Exercise requirements:
Which lines below hold the word "first"? Copy all of them.

+++ Data supplied

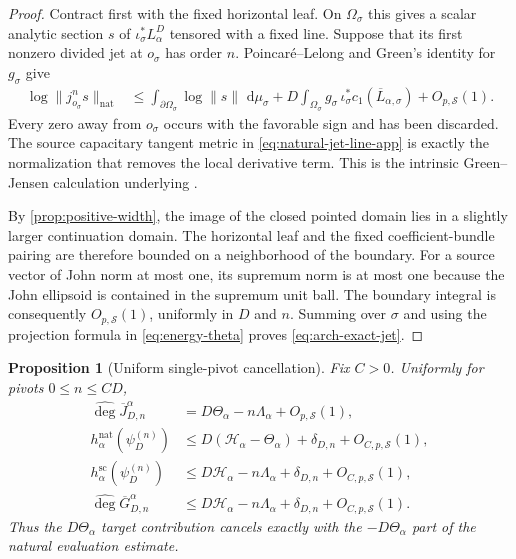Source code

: \documentclass[11pt]{article}
\newtheorem{proposition}[proposition]{Proposition}
\theoremstyle{definition}
\theoremstyle{remark}
\newcommand{\dd}{\,\mathrm d}
\newcommand{\widehatdeg}{\widehat{\deg}}
\newcommand{\Energy}{\mathscr H}
\newcommand{\LambdaAH}{\Lambda}
\begin{document}
\begin{proof}
Contract first with the fixed horizontal leaf.  On $\Omega_\sigma$ this gives
a scalar analytic section $s$ of $\iota_\sigma^*L_\alpha^D$ tensored with a
fixed line.  Suppose that its first nonzero divided jet at $o_\sigma$ has
order $n$.  Poincar\'e--Lelong and Green's identity for $g_\sigma$ give
\begin{align*}
 \log\|j_{o_\sigma}^ns\|_{\mathrm{nat}}
 &\le
 \int_{\partial\Omega_\sigma}\log\|s\|\,\dd\mu_\sigma
 +D\int_{\Omega_\sigma}
   g_\sigma\,\iota_\sigma^*c_1(\overline L_{\alpha,\sigma})
 +O_{p,\mathcal S}(1).
\end{align*}
Every zero away from $o_\sigma$ occurs with the favorable sign and has been
discarded.  The source capacitary tangent metric in
\eqref{eq:natural-jet-line-app} is exactly the normalization that removes the
local derivative term.  This is the intrinsic Green--Jensen calculation
underlying \cite[Lemma~7.4.1]{CDT2024}.

By \cref{prop:positive-width}, the image of the closed pointed domain lies in
a slightly larger continuation domain.  The horizontal leaf and the fixed
coefficient-bundle pairing are therefore bounded on a neighborhood of the
boundary.  For a source vector of John norm at most one, its supremum norm is
at most one because the John ellipsoid is contained in the supremum unit
ball.  The boundary integral is consequently $O_{p,\mathcal S}(1)$,
uniformly in $D$ and $n$.  Summing over $\sigma$ and using the projection
formula in \eqref{eq:energy-theta} proves \eqref{eq:arch-exact-jet}.
\end{proof}

\begin{proposition}[Uniform single-pivot cancellation]
\label{prop:exact-single-jet}
Fix $C>0$.  Uniformly for pivots $0\le n\le CD$,
\begin{align}
 \widehatdeg\overline J_{D,n}^\alpha
 &=D\Theta_\alpha-n\LambdaAH_\alpha+O_{p,\mathcal S}(1),
 \label{eq:app-target-degree}\\
 h_\alpha^{\mathrm{nat}}(\psi_D^{(n)})
 &\le D(\Energy_\alpha-\Theta_\alpha)+\delta_{D,n}
      +O_{C,p,\mathcal S}(1),
 \label{eq:app-natural-height}\\
 h_\alpha^{\mathrm{sc}}(\psi_D^{(n)})
 &\le D\Energy_\alpha-n\LambdaAH_\alpha+\delta_{D,n}
      +O_{C,p,\mathcal S}(1),
 \label{eq:app-scalar-height}\\
 \widehatdeg\overline G_{D,n}^\alpha
 &\le D\Energy_\alpha-n\LambdaAH_\alpha+\delta_{D,n}
      +O_{C,p,\mathcal S}(1).
 \label{eq:app-graded-degree}
\end{align}
Thus the $D\Theta_\alpha$ target contribution cancels exactly with the
$-D\Theta_\alpha$ part of the natural evaluation estimate.
\end{proposition}
\end{document}
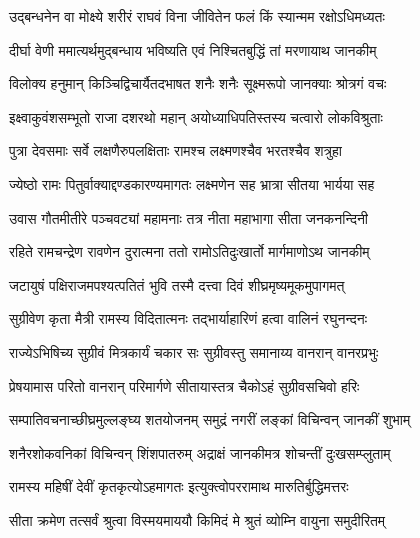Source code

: 
\notes{}
\textlink{}
\translink{}

\storymeta


\twolineshloka
{उद्बन्धनेन वा मोक्ष्ये शरीरं राघवं विना}
{जीवितेन फलं किं स्यान्मम रक्षोऽधिमध्यतः} %

\twolineshloka
{दीर्घा वेणी ममात्यर्थमुद्बन्धाय भविष्यति}
{एवं निश्चितबुद्धिं तां मरणायाथ जानकीम्} %

\twolineshloka
{विलोक्य हनुमान् किञ्चिद्विचार्यैतदभाषत}
{शनैः शनैः सूक्ष्मरूपो जानक्याः श्रोत्रगं वचः} %

\twolineshloka
{इक्ष्वाकुवंशसम्भूतो राजा दशरथो महान्}
{अयोध्याधिपतिस्तस्य चत्वारो लोकविश्रुताः} %

\twolineshloka
{पुत्रा देवसमाः सर्वे लक्षणैरुपलक्षिताः}
{रामश्च लक्ष्मणश्चैव भरतश्चैव शत्रुहा} %

\twolineshloka
{ज्येष्ठो रामः पितुर्वाक्याद्दण्डकारण्यमागतः}
{लक्ष्मणेन सह भ्रात्रा सीतया भार्यया सह} %

\twolineshloka
{उवास गौतमीतीरे पञ्चवट्यां महामनाः}
{तत्र नीता महाभागा सीता जनकनन्दिनी} %

\twolineshloka
{रहिते रामचन्द्रेण रावणेन दुरात्मना}
{ततो रामोऽतिदुःखार्तो मार्गमाणोऽथ जानकीम्} %

\twolineshloka
{जटायुषं पक्षिराजमपश्यत्पतितं भुवि}
{तस्मै दत्त्वा दिवं शीघ्रमृष्यमूकमुपागमत्} %

\twolineshloka
{सुग्रीवेण कृता मैत्री रामस्य विदितात्मनः}
{तद्भार्याहारिणं हत्वा वालिनं रघुनन्दनः} %

\twolineshloka
{राज्येऽभिषिच्य सुग्रीवं मित्रकार्यं चकार सः}
{सुग्रीवस्तु समानाय्य वानरान् वानरप्रभुः} %

\twolineshloka
{प्रेषयामास परितो वानरान् परिमार्गणे}
{सीतायास्तत्र चैकोऽहं सुग्रीवसचिवो हरिः} %

\twolineshloka
{सम्पातिवचनाच्छीघ्रमुल्लङ्घ्य शतयोजनम्}
{समुद्रं नगरीं लङ्कां विचिन्वन् जानकीं शुभाम्} %

\twolineshloka
{शनैरशोकवनिकां विचिन्वन् शिंशपातरुम्}
{अद्राक्षं जानकीमत्र शोचन्तीं दुःखसम्प्लुताम्} %

\twolineshloka
{रामस्य महिषीं देवीं कृतकृत्योऽहमागतः}
{इत्युक्त्वोपररामाथ मारुतिर्बुद्धिमत्तरः} %

\twolineshloka
{सीता क्रमेण तत्सर्वं श्रुत्वा विस्मयमाययौ}
{किमिदं मे श्रुतं व्योम्नि वायुना समुदीरितम्} %

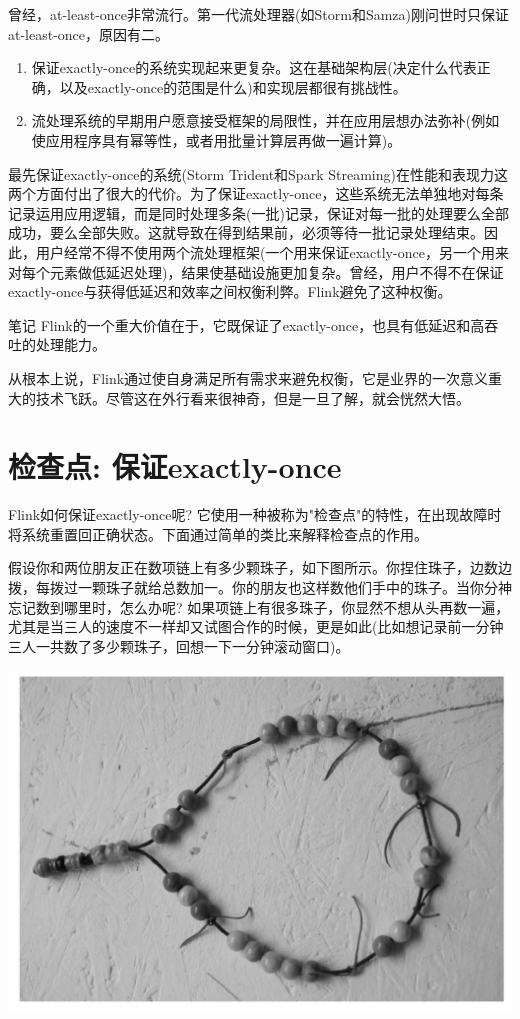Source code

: \documentclass[oneside]{ctexbook}
\begin{document}
曾经，at-least-once非常流行。第一代流处理器(如Storm和Samza)刚问世时只保证at-least-once，原因有二。

\begin{enumerate}
\item 保证exactly-once的系统实现起来更复杂。这在基础架构层(决定什么代表正确，以及exactly-once的范围是什么)和实现层都很有挑战性。
\item 流处理系统的早期用户愿意接受框架的局限性，并在应用层想办法弥补(例如使应用程序具有幂等性，或者用批量计算层再做一遍计算)。
\end{enumerate}
最先保证exactly-once的系统(Storm Trident和Spark Streaming)在性能和表现力这两个方面付出了很大的代价。为了保证exactly-once，这些系统无法单独地对每条记录运用应用逻辑，而是同时处理多条(一批)记录，保证对每一批的处理要么全部成功，要么全部失败。这就导致在得到结果前，必须等待一批记录处理结束。因此，用户经常不得不使用两个流处理框架(一个用来保证exactly-once，另一个用来对每个元素做低延迟处理)，结果使基础设施更加复杂。曾经，用户不得不在保证exactly-once与获得低延迟和效率之间权衡利弊。Flink避免了这种权衡。

\begin{bclogo}[logo=\bcinfo, couleurBarre=orange, noborder=true, couleur=white]{笔记}
Flink的一个重大价值在于，它既保证了exactly-once，也具有低延迟和高吞吐的处理能力。
\end{bclogo}

从根本上说，Flink通过使自身满足所有需求来避免权衡，它是业界的一次意义重大的技术飞跃。尽管这在外行看来很神奇，但是一旦了解，就会恍然大悟。

\section{检查点: 保证exactly-once}

Flink如何保证exactly-once呢? 它使用一种被称为"检查点"的特性，在出现故障时将系统重置回正确状态。下面通过简单的类比来解释检查点的作用。

假设你和两位朋友正在数项链上有多少颗珠子，如下图所示。你捏住珠子，边数边拨，每拨过一颗珠子就给总数加一。你的朋友也这样数他们手中的珠子。当你分神忘记数到哪里时，怎么办呢? 如果项链上有很多珠子，你显然不想从头再数一遍，尤其是当三人的速度不一样却又试图合作的时候，更是如此(比如想记录前一分钟三人一共数了多少颗珠子，回想一下一分钟滚动窗口)。

\noindent \includegraphics[width=\textwidth]{balls.png}
\end{document}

++++++

Written solution:
Contract first with the fixed horizontal leaf.  On $\Omega_\sigma$ this gives
fixed line.  Suppose that its first nonzero divided jet at $o_\sigma$ has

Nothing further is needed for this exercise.